In his 2011 exposé of off-shore tax havens, Treasure Islands – Tax Havens and the Men Who Stole the World Nicholas Shaxon unpicks a tortuous tangle of mind-bending monetary machinations and salacious scams as he attempts to uncover how mega-corporations bury their treasure on distant tropical islands so as to hide it from the prying eyes of the revenue.

Shaxon informs us that staggeringly, more than half of all world trade passes through such places and a massive 85% of international banking is stashed away offshore under white sand beaches and tropical skies, no X marking this particular spot. Small island centres like the British Virgin Islands have balance sheets that add up to a staggering one third of world GDP. Tellingly, the British Virgin Islands has a mere 25,000 inhabitants but an astounding 800,000 companies registered, and in 2000 KPMG reported that more than 41% of the world’s offshore companies were formed in the British Virgin Islands. Of course, aside from the ethics of all this, this wealth passing through the islands actually makes it a great place to visit, and not just if you are a banker! As a result of all of this buried treasure the territory enjoys one of the most prosperous economies of the Caribbean and luckily for tourists this makes holidays to the British Virgin Islands a fantastic prospect.

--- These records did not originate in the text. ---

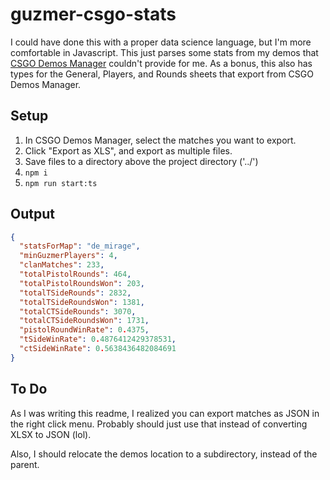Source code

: # guzmer-csgo-stats

I could have done this with a proper data science language, but I'm more comfortable in Javascript.
This just parses some stats from my demos that [CSGO Demos Manager](https://github.com/akiver/csgo-demos-manager) couldn't provide for me.
As a bonus, this also has types for the General, Players, and Rounds sheets that export from CSGO Demos Manager.

## Setup

1. In CSGO Demos Manager, select the matches you want to export.
1. Click "Export as XLS", and export as multiple files.
1. Save files to a directory above the project directory ('../')
1. `npm i`
1. `npm run start:ts`

## Output

```json
{
  "statsForMap": "de_mirage",
  "minGuzmerPlayers": 4,
  "clanMatches": 233,
  "totalPistolRounds": 464,
  "totalPistolRoundsWon": 203,
  "totalTSideRounds": 2832,
  "totalTSideRoundsWon": 1381,
  "totalCTSideRounds": 3070,
  "totalCTSideRoundsWon": 1731,
  "pistolRoundWinRate": 0.4375,
  "tSideWinRate": 0.4876412429378531,
  "ctSideWinRate": 0.5638436482084691
}
```

## To Do

As I was writing this readme, I realized you can export matches as JSON in the right click menu. Probably should just use that instead of converting XLSX to JSON (lol).

Also, I should relocate the demos location to a subdirectory, instead of the parent.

You can enjoy unspoiled beaches, lush tropical vegetation and gorgeous, crystal clear seas. Although thanks to some murky financial waters, unless you are a mega-rich CEO you might be paying for it in ways you didn’t realise when you get back home to the drear drizzle of the UK. These islands might still boast a quota of privateers, but at least Columbus was right about one thing – their beauty certainly is heavenly.